Items listed in a dataset:
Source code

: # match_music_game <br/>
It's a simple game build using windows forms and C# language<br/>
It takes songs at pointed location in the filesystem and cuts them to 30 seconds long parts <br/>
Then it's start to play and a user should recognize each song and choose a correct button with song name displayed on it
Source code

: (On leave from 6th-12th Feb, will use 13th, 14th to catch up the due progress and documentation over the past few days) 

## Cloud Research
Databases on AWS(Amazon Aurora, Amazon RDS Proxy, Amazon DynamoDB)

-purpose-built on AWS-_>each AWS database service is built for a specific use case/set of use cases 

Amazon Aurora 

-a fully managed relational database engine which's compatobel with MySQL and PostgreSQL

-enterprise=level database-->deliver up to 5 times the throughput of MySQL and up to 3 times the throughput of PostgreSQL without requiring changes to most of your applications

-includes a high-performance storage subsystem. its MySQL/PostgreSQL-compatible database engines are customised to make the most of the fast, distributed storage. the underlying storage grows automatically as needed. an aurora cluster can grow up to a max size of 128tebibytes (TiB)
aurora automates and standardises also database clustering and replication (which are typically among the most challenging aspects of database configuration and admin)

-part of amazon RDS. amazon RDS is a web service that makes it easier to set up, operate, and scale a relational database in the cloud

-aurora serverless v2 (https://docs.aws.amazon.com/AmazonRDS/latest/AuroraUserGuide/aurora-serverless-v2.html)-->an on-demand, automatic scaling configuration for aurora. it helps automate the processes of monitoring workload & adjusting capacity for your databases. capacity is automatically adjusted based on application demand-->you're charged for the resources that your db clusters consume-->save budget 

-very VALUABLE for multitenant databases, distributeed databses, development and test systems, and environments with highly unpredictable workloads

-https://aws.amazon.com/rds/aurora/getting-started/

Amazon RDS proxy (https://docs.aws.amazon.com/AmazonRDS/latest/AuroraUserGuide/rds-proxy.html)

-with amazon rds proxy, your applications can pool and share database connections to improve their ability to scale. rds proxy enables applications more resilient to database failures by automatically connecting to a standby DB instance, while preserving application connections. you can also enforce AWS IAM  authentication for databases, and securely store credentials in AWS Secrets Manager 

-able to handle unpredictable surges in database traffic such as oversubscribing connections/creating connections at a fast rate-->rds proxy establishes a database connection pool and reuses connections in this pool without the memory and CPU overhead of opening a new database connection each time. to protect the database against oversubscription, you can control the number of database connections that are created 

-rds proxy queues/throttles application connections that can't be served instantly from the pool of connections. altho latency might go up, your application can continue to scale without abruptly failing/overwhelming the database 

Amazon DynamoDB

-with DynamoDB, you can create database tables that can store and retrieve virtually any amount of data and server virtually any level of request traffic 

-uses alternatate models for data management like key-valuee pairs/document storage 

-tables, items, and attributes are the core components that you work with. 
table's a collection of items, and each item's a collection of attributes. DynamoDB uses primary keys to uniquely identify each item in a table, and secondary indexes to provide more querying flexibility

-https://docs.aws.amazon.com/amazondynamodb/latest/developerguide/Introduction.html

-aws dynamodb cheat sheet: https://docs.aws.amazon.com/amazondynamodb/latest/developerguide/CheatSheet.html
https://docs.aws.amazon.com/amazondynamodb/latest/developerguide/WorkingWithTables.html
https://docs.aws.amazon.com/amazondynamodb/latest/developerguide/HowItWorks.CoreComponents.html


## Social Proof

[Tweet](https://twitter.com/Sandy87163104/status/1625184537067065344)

## [Assignment]
All records are to be printed again, exactly and completely.

## [Response area]
Source code

: # match_music_game <br/>
It's a simple game build using windows forms and C# language<br/>
It takes songs at pointed location in the filesystem and cuts them to 30 seconds long parts <br/>
Then it's start to play and a user should recognize each song and choose a correct button with song name displayed on it
Source code

: (On leave from 6th-12th Feb, will use 13th, 14th to catch up the due progress and documentation over the past few days) 

## Cloud Research
Databases on AWS(Amazon Aurora, Amazon RDS Proxy, Amazon DynamoDB)

-purpose-built on AWS-_>each AWS database service is built for a specific use case/set of use cases 

Amazon Aurora 

-a fully managed relational database engine which's compatobel with MySQL and PostgreSQL

-enterprise=level database-->deliver up to 5 times the throughput of MySQL and up to 3 times the throughput of PostgreSQL without requiring changes to most of your applications

-includes a high-performance storage subsystem. its MySQL/PostgreSQL-compatible database engines are customised to make the most of the fast, distributed storage. the underlying storage grows automatically as needed. an aurora cluster can grow up to a max size of 128tebibytes (TiB)
aurora automates and standardises also database clustering and replication (which are typically among the most challenging aspects of database configuration and admin)

-part of amazon RDS. amazon RDS is a web service that makes it easier to set up, operate, and scale a relational database in the cloud

-aurora serverless v2 (https://docs.aws.amazon.com/AmazonRDS/latest/AuroraUserGuide/aurora-serverless-v2.html)-->an on-demand, automatic scaling configuration for aurora. it helps automate the processes of monitoring workload & adjusting capacity for your databases. capacity is automatically adjusted based on application demand-->you're charged for the resources that your db clusters consume-->save budget 

-very VALUABLE for multitenant databases, distributeed databses, development and test systems, and environments with highly unpredictable workloads

-https://aws.amazon.com/rds/aurora/getting-started/

Amazon RDS proxy (https://docs.aws.amazon.com/AmazonRDS/latest/AuroraUserGuide/rds-proxy.html)

-with amazon rds proxy, your applications can pool and share database connections to improve their ability to scale. rds proxy enables applications more resilient to database failures by automatically connecting to a standby DB instance, while preserving application connections. you can also enforce AWS IAM  authentication for databases, and securely store credentials in AWS Secrets Manager 

-able to handle unpredictable surges in database traffic such as oversubscribing connections/creating connections at a fast rate-->rds proxy establishes a database connection pool and reuses connections in this pool without the memory and CPU overhead of opening a new database connection each time. to protect the database against oversubscription, you can control the number of database connections that are created 

-rds proxy queues/throttles application connections that can't be served instantly from the pool of connections. altho latency might go up, your application can continue to scale without abruptly failing/overwhelming the database 

Amazon DynamoDB

-with DynamoDB, you can create database tables that can store and retrieve virtually any amount of data and server virtually any level of request traffic 

-uses alternatate models for data management like key-valuee pairs/document storage 

-tables, items, and attributes are the core components that you work with. 
table's a collection of items, and each item's a collection of attributes. DynamoDB uses primary keys to uniquely identify each item in a table, and secondary indexes to provide more querying flexibility

-https://docs.aws.amazon.com/amazondynamodb/latest/developerguide/Introduction.html

-aws dynamodb cheat sheet: https://docs.aws.amazon.com/amazondynamodb/latest/developerguide/CheatSheet.html
https://docs.aws.amazon.com/amazondynamodb/latest/developerguide/WorkingWithTables.html
https://docs.aws.amazon.com/amazondynamodb/latest/developerguide/HowItWorks.CoreComponents.html


## Social Proof

[Tweet](https://twitter.com/Sandy87163104/status/1625184537067065344)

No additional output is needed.